In this week’s Acton Commentary, “Solyndra and the False Hope of Green Jobs” I look at the original problem with federally funded Green Jobs. The Solyndra debacle has been called a “microcosm of Obamanomics,” an example of what always happens when the Federal Government starts handing out $500 million checks. That’s true, but it’s a microcosm of something more — of an economy that’s lost it’s understanding of vocation. We stumble around trying to “create jobs” by Congressional action without really knowing what a job is.
A concern for jobs, simply, is dangerous. The dignity of a man’s employment does not come from his salary per se. Rather, it comes from his nature — man is called to work, to till the soil, from the very beginning, and the nobility of his labor is wrapped up in both the activity itself and in its ends. It does not befit a man to do work that is of no consequence.
Sadly, in the rush to “create jobs” by government stimulus, little thought is given to what work really is, or how more of it can be created. It is considered enough that a job run from nine in the morning till five in the afternoon, and that it come with a regular paycheck.
The green jobs movement is especially guilty of this unthinking attitude — indeed, it has never been defined what a green job is, and various bodies give widely varying definitions. If it’s not known broadly what a green job is, it won’t be possible to know whether all green jobs are compatible with the dignity of human labor, and whether governments are really capable of spurring their creation.
The now ubiquitous pictures of the president’s visit to Solyndra last year perfectly illustrate our now-empty conception of work: it is the U.S. Government that now creates jobs, not the entrepreneur.
The risks taken within the free market by an entrepreneur are calculated to yield a profit. That profit is, as Pope John Paul II put it, “the result of the overall expansion of work and the wealth of society.” The entrepreneur must create meaningful jobs, or else face the consequences imposed by the market.

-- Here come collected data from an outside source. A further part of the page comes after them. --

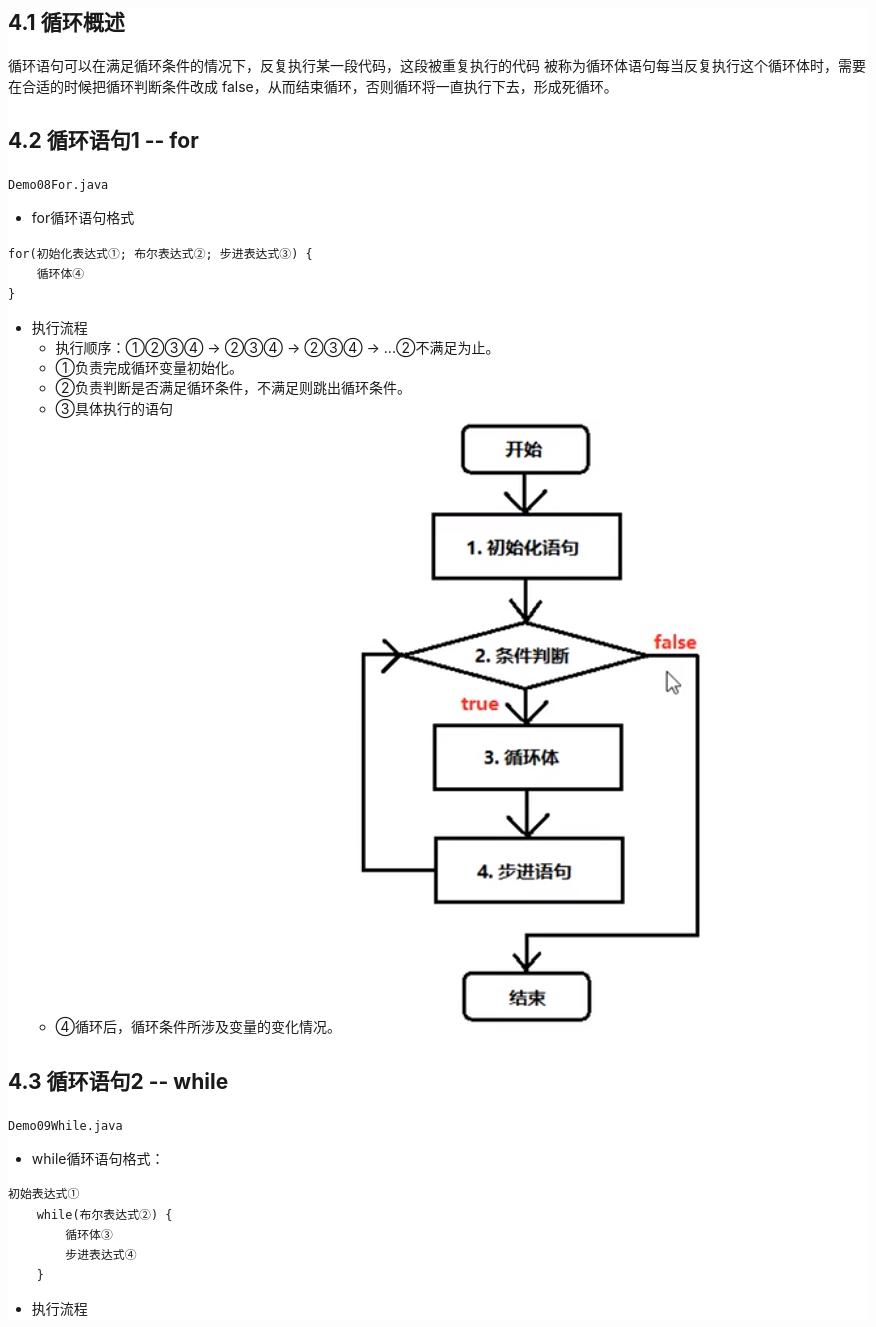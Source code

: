 ## 4.1 循环概述
循环语句可以在满足循环条件的情况下，反复执行某一段代码，这段被重复执行的代码
被称为循环体语句每当反复执行这个循环体时，需要在合适的时候把循环判断条件改成
false，从而结束循环，否则循环将一直执行下去，形成死循环。
## 4.2 循环语句1 -- for
`Demo08For.java`
- for循环语句格式
```
for(初始化表达式①; 布尔表达式②; 步进表达式③) {
    循环体④
}
```
- 执行流程
    + 执行顺序：①②③④ -> ②③④ -> ②③④ -> ...②不满足为止。
    + ①负责完成循环变量初始化。
    + ②负责判断是否满足循环条件，不满足则跳出循环条件。
    + ③具体执行的语句
    + ④循环后，循环条件所涉及变量的变化情况。
 ![alt](./image/4-2.png)
## 4.3 循环语句2 -- while
`Demo09While.java`
- while循环语句格式：
```
初始表达式①
    while(布尔表达式②) {
        循环体③
        步进表达式④
    }
```
- 执行流程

Governments, because of their coercive power, do not feel the consequences of failure. The Department of Energy is the entrepreneur’s antagonist: it has just taken $535 million and flushed it, over the course of two years, down the drain. The loss was unintentional, but predictable, and we should expect that it will happen again, because the department’s work as a regulatory body is to consume, not to produce—as long as it is pretended that a job is nothing more than a desk and a salary, “jobs” will be created at a loss.
No arm of the government can purchase jobs as commodities and promote the common good, because such a purchase commodifies the worker and strips him of the dignity of real work.
Full piece here.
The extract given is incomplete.